«Eu sorri cheio de dor, mas dentro daquela dor tinha acabado de descobrir uma coisa importante. (...) Dindinha uma vez dissera que alegria é um «sol brilhante dentro do coração». E que o sol iluminava tudo de felicidade. Se era verdade, o meu sol dentro do peito embelezava tudo...» (1)
Os livros são territórios que nos permitem alcançar com mais facilidade a imaginação e com eles encontramos o modo como em tempos diferentes a infância foi olhada pela sociedade no seu conjunto. Neste sentido a literatura é assim uma fonte para o estudo desse «território desconhecido», nas palavras de Helena Vasconcelos.

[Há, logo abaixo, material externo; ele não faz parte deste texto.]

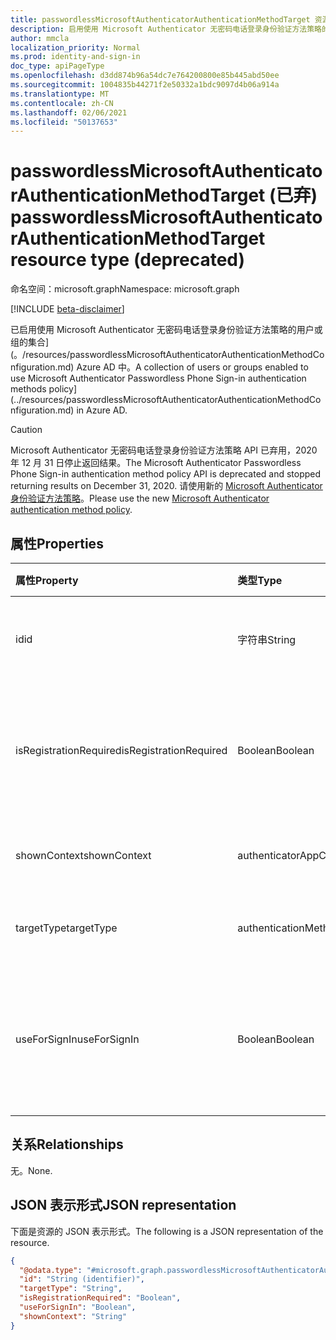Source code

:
 ```yaml
---
title: passwordlessMicrosoftAuthenticatorAuthenticationMethodTarget 资源类型
description: 启用使用 Microsoft Authenticator 无密码电话登录身份验证方法策略的用户或组的集合。
author: mmcla
localization_priority: Normal
ms.prod: identity-and-sign-in
doc_type: apiPageType
ms.openlocfilehash: d3dd874b96a54dc7e764200800e85b445abd50ee
ms.sourcegitcommit: 1004835b44271f2e50332a1bdc9097d4b06a914a
ms.translationtype: MT
ms.contentlocale: zh-CN
ms.lasthandoff: 02/06/2021
ms.locfileid: "50137653"
---
```

# <a name="passwordlessmicrosoftauthenticatorauthenticationmethodtarget-resource-type-deprecated"></a><span data-ttu-id="2c842-103">passwordlessMicrosoftAuthenticatorAuthenticationMethodTarget (已弃) </span><span class="sxs-lookup"><span data-stu-id="2c842-103">passwordlessMicrosoftAuthenticatorAuthenticationMethodTarget resource type (deprecated)</span></span>

<span data-ttu-id="2c842-104">命名空间：microsoft.graph</span><span class="sxs-lookup"><span data-stu-id="2c842-104">Namespace: microsoft.graph</span></span>

[!INCLUDE [beta-disclaimer](../../includes/beta-disclaimer.md)]

<span data-ttu-id="2c842-105">已启用使用 Microsoft Authenticator 无密码电话登录身份验证方法策略的用户或组的集合] (。/resources/passwordlessMicrosoftAuthenticatorAuthenticationMethodConfiguration.md) Azure AD 中。</span><span class="sxs-lookup"><span data-stu-id="2c842-105">A collection of users or groups enabled to use Microsoft Authenticator Passwordless Phone Sign-in authentication methods policy](../resources/passwordlessMicrosoftAuthenticatorAuthenticationMethodConfiguration.md) in Azure AD.</span></span>

> [!CAUTION]
> <span data-ttu-id="2c842-106">Microsoft Authenticator 无密码电话登录身份验证方法策略 API 已弃用，2020 年 12 月 31 日停止返回结果。</span><span class="sxs-lookup"><span data-stu-id="2c842-106">The Microsoft Authenticator Passwordless Phone Sign-in authentication method policy API is deprecated and stopped returning results on December 31, 2020.</span></span> <span data-ttu-id="2c842-107">请使用新的 [Microsoft Authenticator 身份验证方法策略](../resources/microsoftAuthenticatorAuthenticationMethodConfiguration.md)。</span><span class="sxs-lookup"><span data-stu-id="2c842-107">Please use the new [Microsoft Authenticator authentication method policy](../resources/microsoftAuthenticatorAuthenticationMethodConfiguration.md).</span></span>

## <a name="properties"></a><span data-ttu-id="2c842-108">属性</span><span class="sxs-lookup"><span data-stu-id="2c842-108">Properties</span></span>
|<span data-ttu-id="2c842-109">属性</span><span class="sxs-lookup"><span data-stu-id="2c842-109">Property</span></span>|<span data-ttu-id="2c842-110">类型</span><span class="sxs-lookup"><span data-stu-id="2c842-110">Type</span></span>|<span data-ttu-id="2c842-111">说明</span><span class="sxs-lookup"><span data-stu-id="2c842-111">Description</span></span>|
|:---|:---|:---|
|<span data-ttu-id="2c842-112">id</span><span class="sxs-lookup"><span data-stu-id="2c842-112">id</span></span>|<span data-ttu-id="2c842-113">字符串</span><span class="sxs-lookup"><span data-stu-id="2c842-113">String</span></span>|<span data-ttu-id="2c842-114">Azure AD 用户或组的对象 ID。</span><span class="sxs-lookup"><span data-stu-id="2c842-114">Object ID of an Azure AD user or group.</span></span>|
|<span data-ttu-id="2c842-115">isRegistrationRequired</span><span class="sxs-lookup"><span data-stu-id="2c842-115">isRegistrationRequired</span></span>|<span data-ttu-id="2c842-116">Boolean</span><span class="sxs-lookup"><span data-stu-id="2c842-116">Boolean</span></span>|<span data-ttu-id="2c842-117">确定是否强制用户注册身份验证方法。</span><span class="sxs-lookup"><span data-stu-id="2c842-117">Determines whether the user is enforced to register the authentication method.</span></span>|
|<span data-ttu-id="2c842-118">shownContext</span><span class="sxs-lookup"><span data-stu-id="2c842-118">shownContext</span></span>|<span data-ttu-id="2c842-119">authenticatorAppContextType</span><span class="sxs-lookup"><span data-stu-id="2c842-119">authenticatorAppContextType</span></span>|<span data-ttu-id="2c842-120">可取值为：`location`、`app`。</span><span class="sxs-lookup"><span data-stu-id="2c842-120">Possible values are: `location`, `app`.</span></span>|
|<span data-ttu-id="2c842-121">targetType</span><span class="sxs-lookup"><span data-stu-id="2c842-121">targetType</span></span>|<span data-ttu-id="2c842-122">authenticationMethodTargetType</span><span class="sxs-lookup"><span data-stu-id="2c842-122">authenticationMethodTargetType</span></span>|<span data-ttu-id="2c842-123">可取值为：`user`、`group`。</span><span class="sxs-lookup"><span data-stu-id="2c842-123">Possible values are: `user`, `group`.</span></span>|
|<span data-ttu-id="2c842-124">useForSignIn</span><span class="sxs-lookup"><span data-stu-id="2c842-124">useForSignIn</span></span>|<span data-ttu-id="2c842-125">Boolean</span><span class="sxs-lookup"><span data-stu-id="2c842-125">Boolean</span></span>|<span data-ttu-id="2c842-126">确定是否可以使用身份验证方法登录到 Azure AD。</span><span class="sxs-lookup"><span data-stu-id="2c842-126">Determines whether the authentication method can be used to sign in to Azure AD.</span></span>|

## <a name="relationships"></a><span data-ttu-id="2c842-127">关系</span><span class="sxs-lookup"><span data-stu-id="2c842-127">Relationships</span></span>
<span data-ttu-id="2c842-128">无。</span><span class="sxs-lookup"><span data-stu-id="2c842-128">None.</span></span>

## <a name="json-representation"></a><span data-ttu-id="2c842-129">JSON 表示形式</span><span class="sxs-lookup"><span data-stu-id="2c842-129">JSON representation</span></span>
<span data-ttu-id="2c842-130">下面是资源的 JSON 表示形式。</span><span class="sxs-lookup"><span data-stu-id="2c842-130">The following is a JSON representation of the resource.</span></span>
<!-- {
  "blockType": "resource",
  "keyProperty": "id",
  "@odata.type": "microsoft.graph.passwordlessMicrosoftAuthenticatorAuthenticationMethodTarget",
  "baseType": "microsoft.graph.authenticationMethodTarget",
  "openType": false
}
-->
``` json
{
  "@odata.type": "#microsoft.graph.passwordlessMicrosoftAuthenticatorAuthenticationMethodTarget",
  "id": "String (identifier)",
  "targetType": "String",
  "isRegistrationRequired": "Boolean",
  "useForSignIn": "Boolean",
  "shownContext": "String"
}
```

O Meu Pé de Laranja Lima é uma incursão pela pobreza, pela incompreensão vivida pelo mundo adulto num determinado tipo de sociedade, mas acima de tudo é uma demonstração de um mundo infantil com as ferramentas do sonho, da ternura, capaz de tornar o real mais suportável. A apreensão de um mundo infantil povoado de sonhos poucas vezes nos trouxe tão emocionados para a nossa dimensão humana.
Este desencontro com a felicidade é um campo onde as sociedades contemporâneas e a literatura coincidem pela dimensão que a própria criança readquiriu em relação a sociedades passadas.
José Mauro de Vasconcelos, que aqui evocamos nos noventa anos do seu nascimento, escreveu um livro que no seu próprio tempo foi um sucesso pela sensibilidade com que apresentou os dilemas da existência de uma criança, que também o era de uma sociedade concreta. De origem humilde, exerceu diferentes profissões em diferentes locais, escritor de grande sensibilidade com uma narrativa simples e original, escreveu entre outros, Banana Brava (1942), Rosinha minha canoa (1962), O Palácio Japonês (1969), O Veleiro de Cristal (1973) e O Meu Pé de Laranja Lima que foi publicado em 1968. Se há livros que nos relembram as tardes em que se iniciava a leitura do mundo, nos sabores da distante infância este é um deles.